Eventually, Kate becomes unhappy as Eugene does not share her Catholic religious beliefs, his friends do not regard Kate seriously, and he continues to correspond with his estranged wife, for whom he still has some feelings. Kate finally leaves Eugene and returns to Baba, who is packing to move to London and invites Kate to come along. Kate hopes that Eugene will come after her and ask her to return to him, but instead he sends word through Baba that their breakup is probably for the best. Sadly, Kate departs for London with Baba, where she gets over her heartbreak and meets "different people, different men".

Girl with Green Eyes is a 1964 British drama film, starring Rita Tushingham and Lynn Redgrave, that Edna O'Brien adapted from her own novel The Lonely Girl.

== Girls in Their Married Bliss (1964) ==
The third and final book of the trilogy, Girls in Their Married Bliss, begins in London several years after the end of The Lonely Girl. It marks a significant shift in style from the first two books, as it is now narrated in part by Baba in the first person, while Kate's sections are narrated in the third person.

==Reception==
The Irish censorship board banned The Country Girls upon its publication, adding it to a list of over 1,600 books banned in Ireland under the Censorship of Publications Act, 1929.

The public response in Ireland was largely negative as a result of the sparse sexual imagery and national critique throughout the trilogy. Religious and political figures took particular offence. Archbishop McQuaid and then Minister for Justice, Charlie Haughey decided that "the book was filth and should not be allowed inside any decent home." The trilogy was reportedly subject to public book burnings, although doubt has been expressed as to whether such a burning took place in O'Brien's hometown, as she herself alleged.

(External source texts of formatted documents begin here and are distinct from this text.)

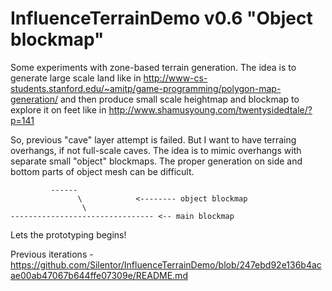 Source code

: # InfluenceTerrainDemo v0.6 "Object blockmap"

Some experiments with zone-based terrain generation. The idea is to generate large scale land like in http://www-cs-students.stanford.edu/~amitp/game-programming/polygon-map-generation/ and then produce small scale heightmap and blockmap to explore it on fееt like in http://www.shamusyoung.com/twentysidedtale/?p=141

So, previous "cave" layer attempt is failed. But I want to have terraing overhangs, if not full-scale caves. The idea is to mimic overhangs with separate small "object" blockmaps. The proper generation on side and bottom parts of object mesh can be difficult.

```
         ------
               \            <-------- object blockmap      
                \      
-------------------------------- <-- main blockmap
```

Lets the prototyping begins!

Previous iterations - https://github.com/Silentor/InfluenceTerrainDemo/blob/247ebd92e136b4acae00ab47067b644ffe07309e/README.md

The Irish response to the trilogy, and the trilogy's international success despite this reaction, are frequently cited as key moments in the history of female writers in Ireland. According to Irish novelist Anne Enright, "O'Brien is the great, the only, survivor of forces that silenced and destroyed who knows how many other Irish women writers, and her contradictions – her evasions even – must be regarded as salutary."

Writing in The Observer in 1960, Kingsley Amis said that The Country Girls deserved his "personal first-novel prize of the year". This comment was frequently interpreted as referring to a formal "Kingsley Amis Award", including by O'Brien's publishers, but no such literary prize exists. On 5 November 2019, BBC News included The Country Girls on its list of the 100 most influential novels.

==Analysis==
The novel is an exploration of the trials and tribulations of two friends set against the backdrop of 1950s Ireland, showing the influence of James Joyce in the humane attention to detail and thought and the rather lyrical prose of the narrator Cait.

The ending, wherein Cait is deceived by Mr Gentleman, can be considered as a call by O'Brien for a reconsideration of Catholic values in Irish society. O'Brien helped to launch a new generation of Irish writers more focused on the demands and values of society, such as Enright, Nuala O'Faolain and Colm Tóibín.